User manual

Table Of Contents

Zynq-7000 AP SoC Technical Reference Manual www.xilinx.com 648

UG585 (v1.11) September 27, 2016

Chapter 22: Programmable Logic Design Guide

Power

An additional benefit of moving operations to the programmable logic is a reduction in power.

Depending on the operations, programmable logic can reduce power per OP by 10-100x. Thus it

might be useful to implement algorithms in the PL solely to reduce system power.

One issue to be aware of is that if the algorithm requires access to external memory, the energy cost

of accessing the external memory could dominate the energy budget making a reduction in the

operation power irrelevant.

Latency

Parallel logic in the PL has a low predictable delay, and cannot be interrupted. For this reason

algorithms which are used to respond to real time events originating the in PL might best be serviced

by algorithms in the programmable logic. This approach can reduce response time from thousands

of clocks to tens of clocks.

22.2.2 Designing PL Accelerators

Programmable logic accelerators are typically created in the RTL languages Verilog or VHDL.

Experienced RTL engineers can use C-code as a golden model to create an efficient hardware

implementation of the algorithm in programmable logic.

For software programmers who are more comfortable with the C language, C-to-Gates compilers

exist which can allow a user to build HW accelerators using the C language. Keeping in mind that C

is a sequential language, automated compiler methods can be used to map the sequential code to

parallel hardware without user intervention.

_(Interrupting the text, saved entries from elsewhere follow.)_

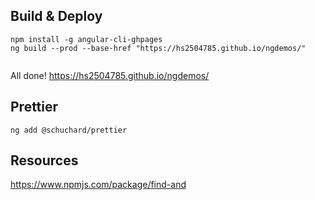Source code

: ## Build & Deploy

```
npm install -g angular-cli-ghpages
ng build --prod --base-href "https://hs2504785.github.io/ngdemos/"


```

All done!
https://hs2504785.github.io/ngdemos/


## Prettier

```
ng add @schuchard/prettier
```

## Resources

https://www.npmjs.com/package/find-and
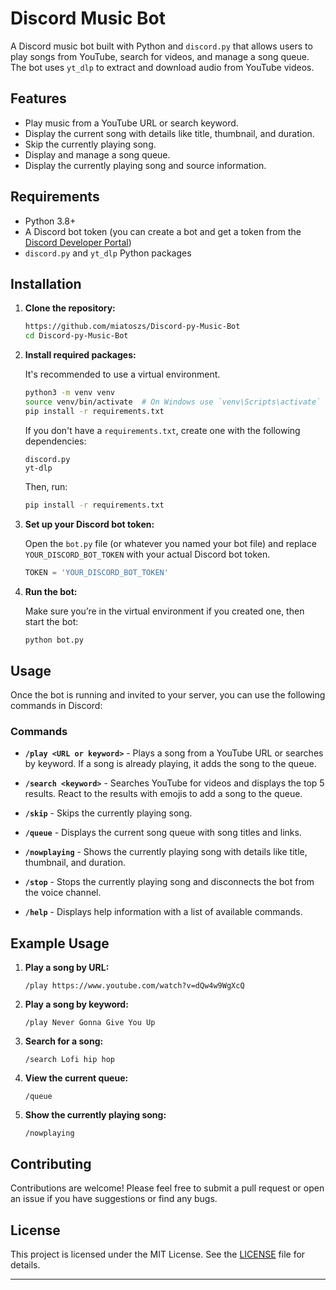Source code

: 

# Discord Music Bot

A Discord music bot built with Python and `discord.py` that allows users to play songs from YouTube, search for videos, and manage a song queue. The bot uses `yt_dlp` to extract and download audio from YouTube videos.

## Features

- Play music from a YouTube URL or search keyword.
- Display the current song with details like title, thumbnail, and duration.
- Skip the currently playing song.
- Display and manage a song queue.
- Display the currently playing song and source information.

## Requirements

- Python 3.8+
- A Discord bot token (you can create a bot and get a token from the [Discord Developer Portal](https://discord.com/developers/applications))
- `discord.py` and `yt_dlp` Python packages

## Installation

1. **Clone the repository:**

   ```bash
   https://github.com/miatoszs/Discord-py-Music-Bot
   cd Discord-py-Music-Bot
   ```

2. **Install required packages:**

   It's recommended to use a virtual environment.

   ```bash
   python3 -m venv venv
   source venv/bin/activate  # On Windows use `venv\Scripts\activate`
   pip install -r requirements.txt
   ```

   If you don't have a `requirements.txt`, create one with the following dependencies:

   ```plaintext
   discord.py
   yt-dlp
   ```

   Then, run:

   ```bash
   pip install -r requirements.txt
   ```

3. **Set up your Discord bot token:**

   Open the `bot.py` file (or whatever you named your bot file) and replace `YOUR_DISCORD_BOT_TOKEN` with your actual Discord bot token.

   ```python
   TOKEN = 'YOUR_DISCORD_BOT_TOKEN'
   ```

4. **Run the bot:**

   Make sure you’re in the virtual environment if you created one, then start the bot:

   ```bash
   python bot.py
   ```

## Usage

Once the bot is running and invited to your server, you can use the following commands in Discord:

### Commands

- **`/play <URL or keyword>`** - Plays a song from a YouTube URL or searches by keyword. If a song is already playing, it adds the song to the queue.

- **`/search <keyword>`** - Searches YouTube for videos and displays the top 5 results. React to the results with emojis to add a song to the queue.

- **`/skip`** - Skips the currently playing song.

- **`/queue`** - Displays the current song queue with song titles and links.

- **`/nowplaying`** - Shows the currently playing song with details like title, thumbnail, and duration.

- **`/stop`** - Stops the currently playing song and disconnects the bot from the voice channel.

- **`/help`** - Displays help information with a list of available commands.

## Example Usage

1. **Play a song by URL:**
   ```
   /play https://www.youtube.com/watch?v=dQw4w9WgXcQ
   ```

2. **Play a song by keyword:**
   ```
   /play Never Gonna Give You Up
   ```

3. **Search for a song:**
   ```
   /search Lofi hip hop
   ```

4. **View the current queue:**
   ```
   /queue
   ```

5. **Show the currently playing song:**
   ```
   /nowplaying
   ```

## Contributing

Contributions are welcome! Please feel free to submit a pull request or open an issue if you have suggestions or find any bugs.

## License

This project is licensed under the MIT License. See the [LICENSE](LICENSE) file for details.

---


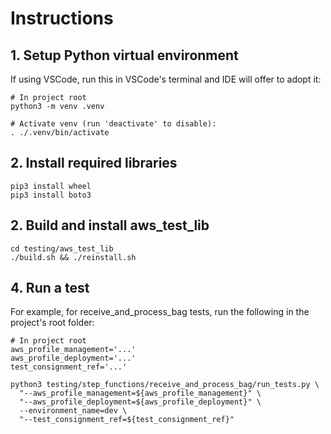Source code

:# Instructions

## 1. Setup Python virtual environment

If using VSCode, run this in VSCode's terminal and IDE will offer to adopt it:

```
# In project root
python3 -m venv .venv
```

```
# Activate venv (run 'deactivate' to disable):
. ./.venv/bin/activate
```

## 2. Install required libraries

```
pip3 install wheel
pip3 install boto3
```

## 2. Build and install aws_test_lib

```
cd testing/aws_test_lib
./build.sh && ./reinstall.sh
```

## 4. Run a test

For example, for receive_and_process_bag tests, run the following in the
project's root folder:

```
# In project root
aws_profile_management='...'
aws_profile_deployment='...'
test_consignment_ref='...'

python3 testing/step_functions/receive_and_process_bag/run_tests.py \
  "--aws_profile_management=${aws_profile_management}" \
  "--aws_profile_deployment=${aws_profile_deployment}" \
  --environment_name=dev \
  "--test_consignment_ref=${test_consignment_ref}"
```

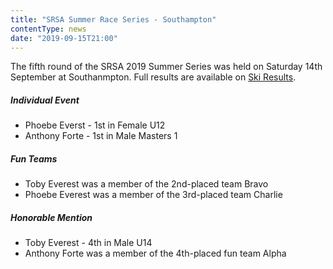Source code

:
 ```yaml
---
title: "SRSA Summer Race Series - Southampton"
contentType: news
date: "2019-09-15T21:00"
---
```


The fifth round of the SRSA 2019 Summer Series was held on Saturday 14th September at Southanmpton.
Full results are available on [Ski Results](https://skiresults.co.uk/events/1002).

##### Individual Event
* Phoebe Everst - 1st in Female U12
* Anthony Forte - 1st in Male Masters 1

##### Fun Teams
* Toby Everest was a member of the 2nd-placed team Bravo
* Phoebe Everest was a member of the 3rd-placed team Charlie

##### Honorable Mention
* Toby Everest - 4th in Male U14
* Anthony Forte was a member of the 4th-placed fun team Alpha
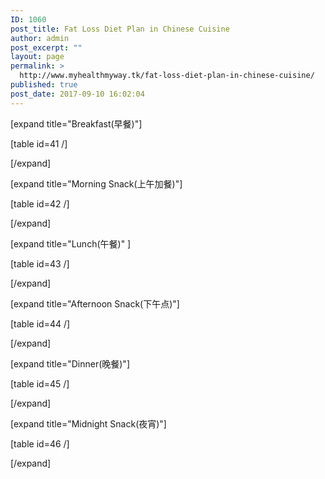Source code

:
 ```yaml
---
ID: 1060
post_title: Fat Loss Diet Plan in Chinese Cuisine
author: admin
post_excerpt: ""
layout: page
permalink: >
  http://www.myhealthmyway.tk/fat-loss-diet-plan-in-chinese-cuisine/
published: true
post_date: 2017-09-10 16:02:04
---
```

<div id="pl-1060"  class="panel-layout" ><div id="pg-1060-0"  class="panel-grid panel-has-style"  data-style="{&quot;background_display&quot;:&quot;tile&quot;,&quot;row_stretch&quot;:&quot;full&quot;,&quot;cell_alignment&quot;:&quot;flex-start&quot;}" ><div class="siteorigin-panels-stretch panel-row-style panel-row-style-for-1060-0" data-stretch-type="full" ><div id="pgc-1060-0-0"  class="panel-grid-cell"  data-weight="1" ><div id="panel-1060-0-0-0" class="so-panel widget widget_sow-editor panel-first-child panel-last-child" data-index="0" data-style="{&quot;background_display&quot;:&quot;tile&quot;}" ><div class="so-widget-sow-editor so-widget-sow-editor-base">
<div class="siteorigin-widget-tinymce textwidget">
	<p style="text-align: left;">[expand title="Breakfast(早餐)"]</p>
<p>[table id=41 /]</p>
<p style="text-align: left;">[/expand]</p>
<p style="text-align: left;">[expand title="Morning Snack(上午加餐)"]</p>
<p>[table id=42 /]</p>
<p style="text-align: left;">[/expand]</p>
<p style="text-align: left;">[expand title="Lunch(午餐)" ]</p>
<p>[table id=43 /]</p>
<p style="text-align: left;">[/expand]</p>
<p style="text-align: left;">[expand title="Afternoon Snack(下午点)"]</p>
<p>[table id=44 /]</p>
<p style="text-align: left;">[/expand]</p>
<p style="text-align: left;">[expand title="Dinner(晚餐)"]</p>
<p>[table id=45 /]</p>
<p style="text-align: left;">[/expand]</p>
<p style="text-align: left;">[expand title="Midnight Snack(夜宵)"]</p>
<p>[table id=46 /]</p>
<p style="text-align: left;">[/expand]</p></div>
</div></div></div></div></div></div>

For instance, a FOR loop such as “for(i=0; i<10; i++){ x[i]=a[i]+b[i]; }” can be

unrolled to create 10 individual adders all operating in parallel.

For video and DSP algorithms, tools such as Matlab Simulink and Xilinx System Generator can be

used to directly create logic from algorithmic flowgraphs. A primary advantage of using Matlab

Simulink is the rich library of functions which can be used to model, simulate and verify the hardware

implementation.

Dataflow

Regardless of how an accelerator or offload engine is designed, once implemented it requires

efficient dataflow to and from the accelerator. In many cases, scheduling the dataflow between the

accelerator and DRAM can be more of a design challenge than implementing the actual algorithm.

The word dataflow is used to reference the motion of data between system memories and PL

functional units using AXI interconnect and local interconnect.